THE WALL STREET JOURNAL GUIDE TO POWER TRAVEL by Scott McCartney, the
paper's Middle Seat columnist, is packed with useful suggestions
that will make trips easier for both novice and veteran travelers.
For example, when it comes to improving your bags' chances
for arriving at your destination, the author recommends:
* Always mark your bags distinctly, but not with long ribbons
that could get caught in machinery. Use tape, or tightly tied
package ribbon, directly on the bag. And don't rely on big luggage
tags-they can get torn off. Baggage has become uniformly
boring black these days, and there's nothing worse than seeing fifty
similar black bags on a carousel. Colorful identifying marks not
only make it easier for you to spot your bag, but also keep other
people from picking up the wrong bag-unless, of course, eight
people on your flight all had black bags with yellow ribbons.

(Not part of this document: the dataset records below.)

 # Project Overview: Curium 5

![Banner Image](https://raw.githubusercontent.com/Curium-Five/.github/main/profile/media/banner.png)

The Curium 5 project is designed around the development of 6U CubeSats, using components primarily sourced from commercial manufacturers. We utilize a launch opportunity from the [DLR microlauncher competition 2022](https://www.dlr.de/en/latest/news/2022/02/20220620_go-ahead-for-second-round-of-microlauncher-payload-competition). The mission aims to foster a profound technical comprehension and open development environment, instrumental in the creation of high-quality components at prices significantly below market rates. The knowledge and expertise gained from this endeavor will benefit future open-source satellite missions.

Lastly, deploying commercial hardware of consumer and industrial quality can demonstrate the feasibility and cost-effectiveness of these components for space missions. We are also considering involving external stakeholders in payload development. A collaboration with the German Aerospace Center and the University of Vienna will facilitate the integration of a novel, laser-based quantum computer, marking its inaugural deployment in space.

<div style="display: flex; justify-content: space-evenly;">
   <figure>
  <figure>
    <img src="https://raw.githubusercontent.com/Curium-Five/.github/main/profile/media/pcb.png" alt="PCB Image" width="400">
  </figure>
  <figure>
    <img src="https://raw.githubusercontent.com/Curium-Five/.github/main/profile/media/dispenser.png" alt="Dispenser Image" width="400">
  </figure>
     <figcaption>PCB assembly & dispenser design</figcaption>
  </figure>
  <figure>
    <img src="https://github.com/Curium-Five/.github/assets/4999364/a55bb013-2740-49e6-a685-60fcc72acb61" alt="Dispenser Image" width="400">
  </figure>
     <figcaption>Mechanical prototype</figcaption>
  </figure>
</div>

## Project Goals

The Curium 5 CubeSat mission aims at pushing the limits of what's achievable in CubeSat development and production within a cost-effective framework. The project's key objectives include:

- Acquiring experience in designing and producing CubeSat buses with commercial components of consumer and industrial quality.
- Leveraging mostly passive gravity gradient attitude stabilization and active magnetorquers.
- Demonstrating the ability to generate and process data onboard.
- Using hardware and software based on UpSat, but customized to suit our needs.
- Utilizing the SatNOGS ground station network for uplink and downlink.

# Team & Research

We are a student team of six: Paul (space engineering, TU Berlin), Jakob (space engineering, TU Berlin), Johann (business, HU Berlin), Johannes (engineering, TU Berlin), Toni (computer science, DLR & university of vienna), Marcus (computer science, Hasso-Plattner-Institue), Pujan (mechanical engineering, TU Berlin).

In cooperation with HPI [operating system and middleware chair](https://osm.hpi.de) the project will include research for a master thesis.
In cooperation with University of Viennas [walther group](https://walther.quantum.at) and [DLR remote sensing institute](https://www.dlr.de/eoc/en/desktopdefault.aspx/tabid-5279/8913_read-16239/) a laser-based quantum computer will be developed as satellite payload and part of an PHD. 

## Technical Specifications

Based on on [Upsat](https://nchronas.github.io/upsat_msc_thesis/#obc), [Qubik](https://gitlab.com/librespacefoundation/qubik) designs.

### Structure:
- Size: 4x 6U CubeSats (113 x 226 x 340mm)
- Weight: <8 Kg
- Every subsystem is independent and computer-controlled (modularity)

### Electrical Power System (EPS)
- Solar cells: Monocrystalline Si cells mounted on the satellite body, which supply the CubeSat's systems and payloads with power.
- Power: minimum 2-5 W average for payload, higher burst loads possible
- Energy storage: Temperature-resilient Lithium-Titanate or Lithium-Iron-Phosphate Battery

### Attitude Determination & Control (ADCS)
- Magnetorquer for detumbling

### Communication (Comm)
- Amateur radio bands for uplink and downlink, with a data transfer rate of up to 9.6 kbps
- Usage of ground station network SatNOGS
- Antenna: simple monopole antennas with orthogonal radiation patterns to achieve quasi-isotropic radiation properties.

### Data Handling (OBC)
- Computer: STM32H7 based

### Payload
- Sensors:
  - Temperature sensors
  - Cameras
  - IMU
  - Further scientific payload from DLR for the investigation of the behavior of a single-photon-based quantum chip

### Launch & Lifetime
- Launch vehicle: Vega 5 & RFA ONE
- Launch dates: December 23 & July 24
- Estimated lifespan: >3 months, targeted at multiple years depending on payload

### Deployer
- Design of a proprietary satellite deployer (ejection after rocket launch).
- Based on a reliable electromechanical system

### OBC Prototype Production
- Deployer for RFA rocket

Yet when it comes to what luggage you should actually
buy, even McCartney is confused:
* Even the size limits vary among airlines. At American, United,
and Delta, the maximum size of carry-on baggage is forty-five linear
inches-the length, width, and height dimensions added together.
At US Airways and Continental, the maximum is fifty-one inches-
13 percent more. I have a Travelpro roll-abroad bag that I've taken
all over the world, and every time I've raised it to slide it into an
overhead bin, it has fit (sometimes snugly in older bins). The bag is
twenty-three inches tall, fifteen inches wide, and twelve inches deep,
when I don't unzip the expanders. At its standard size, its
measurements total fifty inches-exceeding the rules at the three biggest
airlines in the United States, while legal on Continental and US Airways.
And airlines wonder why their rules confound travelers?
So what's a traveler to do? Assuming you get on the flight, there's
always this option:
* Another jet lag strategy is melatonin to "reset" your body clock when
you arrive in a new time zone. Melatonin is a hormone secreted by
the pineal gland in the brain that helps control the body's internal
clock. It's released by our bodies based on sunlight-nighttime
yields the release of more melatonin. If you cheat yourself out of
a night, you lose melatonin and your circadian rhythm is disrupted.
Taking a small supplemental dose-doctors usually recommend
0.5 mg-about an hour before you go to sleep after arrival, and
perhaps a day or two into your trip, helps some people recover
quickly. Medical studies on melatonin supplements for jet leg have
been inconclusive. It's worth a try, but your mileage may vary,
as they say.
POWER TRAVEL does its best job in covering plane
trips . . . in addition, there are some good tips for booking
both hotel stays and cruises . . . my only disappointment
was that there's not coverage on car rentals.